» **What the task requires**
Output, word for word, every line from the line with "Since $\cos(lat)$ is" through the final line of the data below.

BEGIN

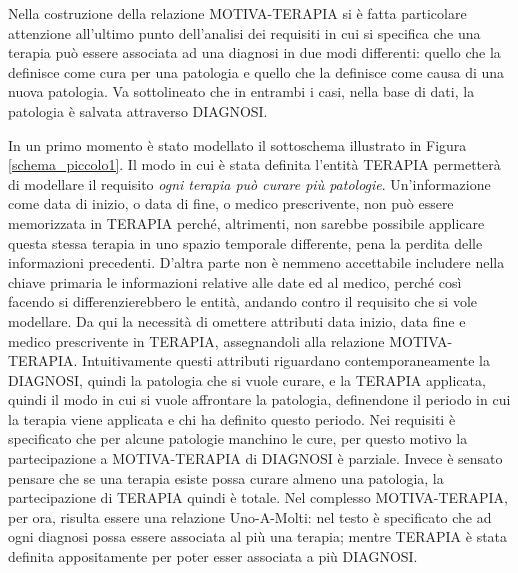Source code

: \documentclass{article}
\begin{document}
                 

Nella costruzione della relazione MOTIVA-TERAPIA si è fatta particolare
attenzione all'ultimo punto dell'analisi dei requisiti in cui si specifica che
una terapia può essere associata ad una diagnosi in due modi differenti: quello
che la definisce come cura per una patologia e quello che la definisce come
causa di una nuova patologia.  Va sottolineato che in entrambi i casi, nella
base di dati, la patologia è salvata attraverso DIAGNOSI.

In un primo momento è stato modellato il sottoschema illustrato in Figura
\ref{schema_piccolo1}.  Il modo in cui è stata definita l'entità TERAPIA
permetterà di modellare il requisito \textit{ogni terapia può curare più
patologie}.  Un'informazione come data di inizio, o data di fine, o medico
prescrivente, non può essere memorizzata in TERAPIA perché, altrimenti, non
sarebbe possibile applicare questa stessa terapia in uno spazio temporale
differente, pena la perdita delle informazioni precedenti. D'altra parte non è
nemmeno accettabile includere nella chiave primaria le informazioni relative
alle date ed al medico, perché così facendo si differenzierebbero le entità,
andando contro il requisito che si vole modellare.  Da qui la necessità di
omettere attributi data inizio, data fine e medico prescrivente in TERAPIA,
assegnandoli alla relazione MOTIVA-TERAPIA.  Intuitivamente questi attributi
riguardano contemporaneamente la DIAGNOSI, quindi la patologia che si vuole
curare, e la TERAPIA applicata, quindi il modo in cui si vuole affrontare la
patologia, definendone il periodo in cui la terapia viene applicata e chi ha
definito questo periodo.  Nei requisiti è specificato che per alcune patologie
manchino le cure, per questo motivo la partecipazione a MOTIVA-TERAPIA di
DIAGNOSI è parziale.  Invece è sensato pensare che se una terapia esiste possa
curare almeno una patologia, la partecipazione di TERAPIA quindi è totale.  Nel
complesso MOTIVA-TERAPIA, per ora, risulta essere una relazione Uno-A-Molti:
nel testo è specificato che ad ogni diagnosi possa essere associata al più una
terapia; mentre TERAPIA è stata definita appositamente per poter esser
associata a più DIAGNOSI.
\end{document}
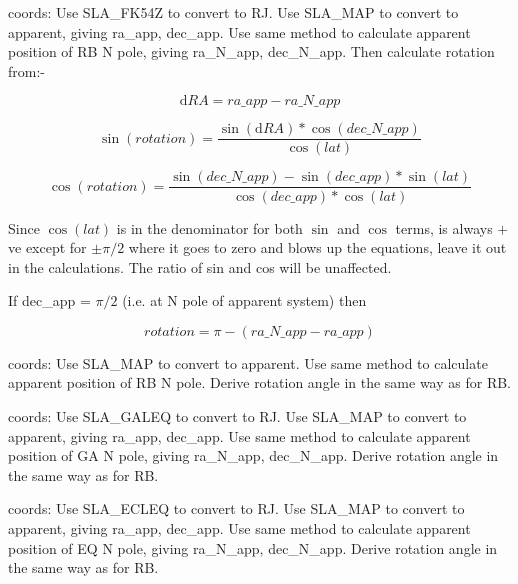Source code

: {{{         \sstitem
         [RB] coords:
            Use SLA\_FK54Z to convert to RJ.
            Use SLA\_MAP to convert to apparent, giving ra\_app, dec\_app.
            Use same method to calculate apparent position of RB N pole, giving
            ra\_N\_app, dec\_N\_app.
            Then calculate rotation from:-

\begin{equation}
\mathrm{d}RA =  ra\_app - ra\_N\_app
\end{equation}

\begin{equation}
\sin (rotation) =   \frac{\sin(\mathrm{d}RA) * \cos(dec\_N\_app)}{\cos(lat)}
\end{equation}

\begin{equation}
\cos (rotation) = \frac{\sin(dec\_N\_app) - \sin(dec\_app) * \sin(lat)}{\cos(dec\_app) * \cos(lat)}
\end{equation}

     Since $\cos(lat)$ is in the denominator for both $\sin$ and $\cos$ terms,
         is always $+$ve except for $\pm \pi/2$ where it goes to zero and blows
         up the equations, leave it out in the calculations. The ratio
         of sin and cos will be unaffected.

         If dec\_app = $\pi/2$ (i.e. at N pole of apparent system) then

\begin{equation}
rotation = \pi - (ra\_N\_app - ra\_app)
\end{equation}

         \sstitem
         [RJ] coords:
            Use SLA\_MAP to convert to apparent.
            Use same method to calculate apparent position of RB N pole.
            Derive rotation angle in the same way as for RB.

         \sstitem
         [GA] coords:
            Use SLA\_GALEQ to convert to RJ.
            Use SLA\_MAP to convert to apparent, giving ra\_app, dec\_app.
            Use same method to calculate apparent position of GA N pole, giving
            ra\_N\_app, dec\_N\_app.
            Derive rotation angle in the same way as for RB.

         \sstitem
         [EQ] coords:
            Use SLA\_ECLEQ to convert to RJ.
            Use SLA\_MAP to convert to apparent, giving ra\_app, dec\_app.
            Use same method to calculate apparent position of EQ N pole, giving
            ra\_N\_app, dec\_N\_app.
            Derive rotation angle in the same way as for RB.

}}}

END

» **Written response**
     Since $\cos(lat)$ is in the denominator for both $\sin$ and $\cos$ terms,
         is always $+$ve except for $\pm \pi/2$ where it goes to zero and blows
         up the equations, leave it out in the calculations. The ratio
         of sin and cos will be unaffected.

         If dec\_app = $\pi/2$ (i.e. at N pole of apparent system) then

\begin{equation}
rotation = \pi - (ra\_N\_app - ra\_app)
\end{equation}

         \sstitem
         [RJ] coords:
            Use SLA\_MAP to convert to apparent.
            Use same method to calculate apparent position of RB N pole.
            Derive rotation angle in the same way as for RB.

         \sstitem
         [GA] coords:
            Use SLA\_GALEQ to convert to RJ.
            Use SLA\_MAP to convert to apparent, giving ra\_app, dec\_app.
            Use same method to calculate apparent position of GA N pole, giving
            ra\_N\_app, dec\_N\_app.
            Derive rotation angle in the same way as for RB.

         \sstitem
         [EQ] coords:
            Use SLA\_ECLEQ to convert to RJ.
            Use SLA\_MAP to convert to apparent, giving ra\_app, dec\_app.
            Use same method to calculate apparent position of EQ N pole, giving
            ra\_N\_app, dec\_N\_app.
            Derive rotation angle in the same way as for RB.

}}}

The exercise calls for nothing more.